Records from a data collection
=== Begin Enclosure ===

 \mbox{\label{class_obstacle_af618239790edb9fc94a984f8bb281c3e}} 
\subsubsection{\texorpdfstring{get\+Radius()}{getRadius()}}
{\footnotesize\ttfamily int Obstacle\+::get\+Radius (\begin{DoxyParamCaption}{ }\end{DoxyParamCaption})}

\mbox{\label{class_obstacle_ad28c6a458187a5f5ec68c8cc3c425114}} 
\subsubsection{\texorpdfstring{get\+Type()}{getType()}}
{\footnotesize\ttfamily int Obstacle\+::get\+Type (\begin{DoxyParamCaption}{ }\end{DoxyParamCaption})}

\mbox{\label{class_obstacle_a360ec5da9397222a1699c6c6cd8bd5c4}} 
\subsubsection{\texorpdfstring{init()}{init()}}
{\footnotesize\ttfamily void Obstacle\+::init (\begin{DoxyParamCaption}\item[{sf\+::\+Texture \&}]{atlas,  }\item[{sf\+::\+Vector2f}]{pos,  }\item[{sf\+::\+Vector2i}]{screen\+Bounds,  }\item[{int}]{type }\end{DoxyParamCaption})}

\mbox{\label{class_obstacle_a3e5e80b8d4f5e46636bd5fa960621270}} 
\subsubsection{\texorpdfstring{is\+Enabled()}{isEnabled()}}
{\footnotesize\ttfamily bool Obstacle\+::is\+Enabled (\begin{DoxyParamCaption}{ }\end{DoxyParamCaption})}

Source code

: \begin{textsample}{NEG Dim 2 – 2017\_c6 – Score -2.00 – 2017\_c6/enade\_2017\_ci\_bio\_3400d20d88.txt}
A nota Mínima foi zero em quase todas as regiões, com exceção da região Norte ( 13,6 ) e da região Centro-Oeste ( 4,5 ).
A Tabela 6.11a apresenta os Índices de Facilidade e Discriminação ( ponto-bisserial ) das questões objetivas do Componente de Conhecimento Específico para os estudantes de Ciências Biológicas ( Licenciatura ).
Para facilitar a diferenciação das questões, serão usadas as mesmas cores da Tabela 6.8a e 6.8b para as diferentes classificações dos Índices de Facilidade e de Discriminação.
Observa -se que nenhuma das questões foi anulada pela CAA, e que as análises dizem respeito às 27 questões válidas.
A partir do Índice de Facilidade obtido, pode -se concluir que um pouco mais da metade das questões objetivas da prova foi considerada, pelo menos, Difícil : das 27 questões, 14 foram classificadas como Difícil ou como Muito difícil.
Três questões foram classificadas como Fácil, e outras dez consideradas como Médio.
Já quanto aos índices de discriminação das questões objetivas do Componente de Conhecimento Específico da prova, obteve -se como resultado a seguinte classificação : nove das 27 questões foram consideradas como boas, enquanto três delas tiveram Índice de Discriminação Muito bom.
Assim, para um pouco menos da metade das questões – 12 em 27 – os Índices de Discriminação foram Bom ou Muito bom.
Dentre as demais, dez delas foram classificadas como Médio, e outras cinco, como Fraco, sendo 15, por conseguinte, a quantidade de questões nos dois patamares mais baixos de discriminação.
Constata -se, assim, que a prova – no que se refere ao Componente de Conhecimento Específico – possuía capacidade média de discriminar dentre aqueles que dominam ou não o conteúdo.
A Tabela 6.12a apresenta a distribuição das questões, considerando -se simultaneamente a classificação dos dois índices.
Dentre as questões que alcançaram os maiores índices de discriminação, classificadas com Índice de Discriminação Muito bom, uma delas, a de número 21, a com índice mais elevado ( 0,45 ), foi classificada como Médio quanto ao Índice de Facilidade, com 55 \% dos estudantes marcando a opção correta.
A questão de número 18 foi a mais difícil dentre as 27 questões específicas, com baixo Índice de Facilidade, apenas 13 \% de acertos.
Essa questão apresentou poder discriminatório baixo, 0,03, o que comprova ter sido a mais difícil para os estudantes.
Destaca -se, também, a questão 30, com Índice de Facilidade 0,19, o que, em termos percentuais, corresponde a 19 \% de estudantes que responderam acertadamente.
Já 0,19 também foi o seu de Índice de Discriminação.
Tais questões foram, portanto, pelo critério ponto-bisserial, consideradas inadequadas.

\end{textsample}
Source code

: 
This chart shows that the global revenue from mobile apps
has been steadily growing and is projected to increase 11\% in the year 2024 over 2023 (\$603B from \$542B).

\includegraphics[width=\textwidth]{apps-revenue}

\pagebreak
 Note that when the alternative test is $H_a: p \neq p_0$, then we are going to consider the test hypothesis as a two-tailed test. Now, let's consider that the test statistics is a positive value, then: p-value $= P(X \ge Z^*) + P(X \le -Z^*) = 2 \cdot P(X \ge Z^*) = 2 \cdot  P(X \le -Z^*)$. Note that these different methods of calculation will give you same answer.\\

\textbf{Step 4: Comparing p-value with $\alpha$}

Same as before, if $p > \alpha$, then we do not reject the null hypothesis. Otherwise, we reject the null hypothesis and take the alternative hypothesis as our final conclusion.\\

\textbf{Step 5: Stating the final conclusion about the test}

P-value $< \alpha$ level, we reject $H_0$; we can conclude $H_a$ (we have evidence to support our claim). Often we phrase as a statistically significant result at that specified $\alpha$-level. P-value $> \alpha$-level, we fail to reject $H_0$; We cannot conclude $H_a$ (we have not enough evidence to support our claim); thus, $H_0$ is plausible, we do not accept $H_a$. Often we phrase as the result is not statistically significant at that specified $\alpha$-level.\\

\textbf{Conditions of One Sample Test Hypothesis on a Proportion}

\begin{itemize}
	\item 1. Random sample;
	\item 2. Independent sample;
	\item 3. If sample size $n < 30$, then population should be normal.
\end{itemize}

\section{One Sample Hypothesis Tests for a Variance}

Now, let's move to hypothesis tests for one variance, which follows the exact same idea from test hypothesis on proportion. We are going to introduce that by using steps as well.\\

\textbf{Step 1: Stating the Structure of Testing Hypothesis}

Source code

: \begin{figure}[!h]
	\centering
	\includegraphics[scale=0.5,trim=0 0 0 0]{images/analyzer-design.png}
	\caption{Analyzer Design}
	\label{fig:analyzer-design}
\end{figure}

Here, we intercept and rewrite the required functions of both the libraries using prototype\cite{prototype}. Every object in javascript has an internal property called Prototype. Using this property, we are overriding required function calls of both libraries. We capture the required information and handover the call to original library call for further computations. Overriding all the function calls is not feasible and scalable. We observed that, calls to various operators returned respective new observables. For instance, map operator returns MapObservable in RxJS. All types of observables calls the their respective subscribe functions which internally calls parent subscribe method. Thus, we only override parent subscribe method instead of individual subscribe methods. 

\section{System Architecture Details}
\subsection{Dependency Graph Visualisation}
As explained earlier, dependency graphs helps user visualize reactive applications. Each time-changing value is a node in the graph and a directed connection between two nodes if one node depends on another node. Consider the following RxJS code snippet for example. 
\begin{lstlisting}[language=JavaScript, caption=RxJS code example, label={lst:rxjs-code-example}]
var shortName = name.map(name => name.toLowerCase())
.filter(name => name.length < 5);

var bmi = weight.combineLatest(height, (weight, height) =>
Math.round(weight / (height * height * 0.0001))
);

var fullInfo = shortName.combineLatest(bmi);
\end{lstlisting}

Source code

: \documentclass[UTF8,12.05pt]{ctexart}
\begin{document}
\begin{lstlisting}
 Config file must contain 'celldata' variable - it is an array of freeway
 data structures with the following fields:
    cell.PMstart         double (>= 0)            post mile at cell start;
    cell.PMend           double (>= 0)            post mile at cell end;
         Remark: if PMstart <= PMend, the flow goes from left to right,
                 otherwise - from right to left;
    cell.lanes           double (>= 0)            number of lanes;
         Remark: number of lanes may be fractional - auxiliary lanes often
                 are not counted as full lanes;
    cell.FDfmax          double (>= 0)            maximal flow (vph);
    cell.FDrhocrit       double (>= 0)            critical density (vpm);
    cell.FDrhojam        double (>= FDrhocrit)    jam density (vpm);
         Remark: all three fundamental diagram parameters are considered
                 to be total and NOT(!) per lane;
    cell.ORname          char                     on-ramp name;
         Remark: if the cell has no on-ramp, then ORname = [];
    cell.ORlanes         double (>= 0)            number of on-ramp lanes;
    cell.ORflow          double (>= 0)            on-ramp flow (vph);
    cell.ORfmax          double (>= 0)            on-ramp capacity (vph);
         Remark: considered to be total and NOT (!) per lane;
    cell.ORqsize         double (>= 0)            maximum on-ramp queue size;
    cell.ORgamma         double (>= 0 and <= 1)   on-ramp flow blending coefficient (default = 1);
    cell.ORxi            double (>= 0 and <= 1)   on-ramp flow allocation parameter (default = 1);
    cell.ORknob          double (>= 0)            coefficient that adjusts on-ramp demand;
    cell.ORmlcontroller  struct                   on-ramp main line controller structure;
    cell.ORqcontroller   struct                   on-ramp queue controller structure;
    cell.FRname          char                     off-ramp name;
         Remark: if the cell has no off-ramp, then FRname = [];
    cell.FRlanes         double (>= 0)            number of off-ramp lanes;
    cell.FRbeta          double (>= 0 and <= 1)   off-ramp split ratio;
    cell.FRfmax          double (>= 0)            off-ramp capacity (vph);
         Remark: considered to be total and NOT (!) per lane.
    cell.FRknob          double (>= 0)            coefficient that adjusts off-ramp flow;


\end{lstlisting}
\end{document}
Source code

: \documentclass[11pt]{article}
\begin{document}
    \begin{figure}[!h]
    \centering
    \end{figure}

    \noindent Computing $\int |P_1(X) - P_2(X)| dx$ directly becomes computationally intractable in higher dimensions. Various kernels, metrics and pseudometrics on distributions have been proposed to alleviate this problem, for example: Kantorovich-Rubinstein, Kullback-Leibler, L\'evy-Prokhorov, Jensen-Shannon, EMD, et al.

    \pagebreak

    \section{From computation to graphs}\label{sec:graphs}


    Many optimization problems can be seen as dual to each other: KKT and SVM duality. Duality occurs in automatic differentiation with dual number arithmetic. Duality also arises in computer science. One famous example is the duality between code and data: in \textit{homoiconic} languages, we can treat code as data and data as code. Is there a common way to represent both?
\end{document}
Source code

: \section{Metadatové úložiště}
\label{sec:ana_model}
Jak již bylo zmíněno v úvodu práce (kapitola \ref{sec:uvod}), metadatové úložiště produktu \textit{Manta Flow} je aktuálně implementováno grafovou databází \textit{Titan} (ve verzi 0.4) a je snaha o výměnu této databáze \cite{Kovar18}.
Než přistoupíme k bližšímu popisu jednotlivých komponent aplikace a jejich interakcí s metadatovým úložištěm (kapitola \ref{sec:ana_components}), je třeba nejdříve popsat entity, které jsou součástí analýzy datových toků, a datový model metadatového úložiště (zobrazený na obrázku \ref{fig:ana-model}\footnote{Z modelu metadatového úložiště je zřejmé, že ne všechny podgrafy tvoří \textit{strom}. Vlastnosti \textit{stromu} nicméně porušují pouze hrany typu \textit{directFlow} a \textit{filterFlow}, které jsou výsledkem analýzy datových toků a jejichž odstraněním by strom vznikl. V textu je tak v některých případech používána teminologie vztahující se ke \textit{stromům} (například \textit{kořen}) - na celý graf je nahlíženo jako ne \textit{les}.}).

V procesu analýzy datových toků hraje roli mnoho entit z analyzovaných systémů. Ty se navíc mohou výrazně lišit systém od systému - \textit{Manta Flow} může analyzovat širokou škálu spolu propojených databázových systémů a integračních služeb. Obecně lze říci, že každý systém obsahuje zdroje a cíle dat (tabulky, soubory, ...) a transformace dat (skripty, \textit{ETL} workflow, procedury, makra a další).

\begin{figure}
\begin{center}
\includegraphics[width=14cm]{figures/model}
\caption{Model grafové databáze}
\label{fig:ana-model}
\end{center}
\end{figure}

=== End Enclosure ===

ACTIVITY ▸ Reproduce only the lines above, starting at the line with "Remark: number of" and ending at the line with "off-ramp split ratio;", exactly as written.

PROBLEM SOLUTION ▸
         Remark: number of lanes may be fractional - auxiliary lanes often
                 are not counted as full lanes;
    cell.FDfmax          double (>= 0)            maximal flow (vph);
    cell.FDrhocrit       double (>= 0)            critical density (vpm);
    cell.FDrhojam        double (>= FDrhocrit)    jam density (vpm);
         Remark: all three fundamental diagram parameters are considered
                 to be total and NOT(!) per lane;
    cell.ORname          char                     on-ramp name;
         Remark: if the cell has no on-ramp, then ORname = [];
    cell.ORlanes         double (>= 0)            number of on-ramp lanes;
    cell.ORflow          double (>= 0)            on-ramp flow (vph);
    cell.ORfmax          double (>= 0)            on-ramp capacity (vph);
         Remark: considered to be total and NOT (!) per lane;
    cell.ORqsize         double (>= 0)            maximum on-ramp queue size;
    cell.ORgamma         double (>= 0 and <= 1)   on-ramp flow blending coefficient (default = 1);
    cell.ORxi            double (>= 0 and <= 1)   on-ramp flow allocation parameter (default = 1);
    cell.ORknob          double (>= 0)            coefficient that adjusts on-ramp demand;
    cell.ORmlcontroller  struct                   on-ramp main line controller structure;
    cell.ORqcontroller   struct                   on-ramp queue controller structure;
    cell.FRname          char                     off-ramp name;
         Remark: if the cell has no off-ramp, then FRname = [];
    cell.FRlanes         double (>= 0)            number of off-ramp lanes;
    cell.FRbeta          double (>= 0 and <= 1)   off-ramp split ratio;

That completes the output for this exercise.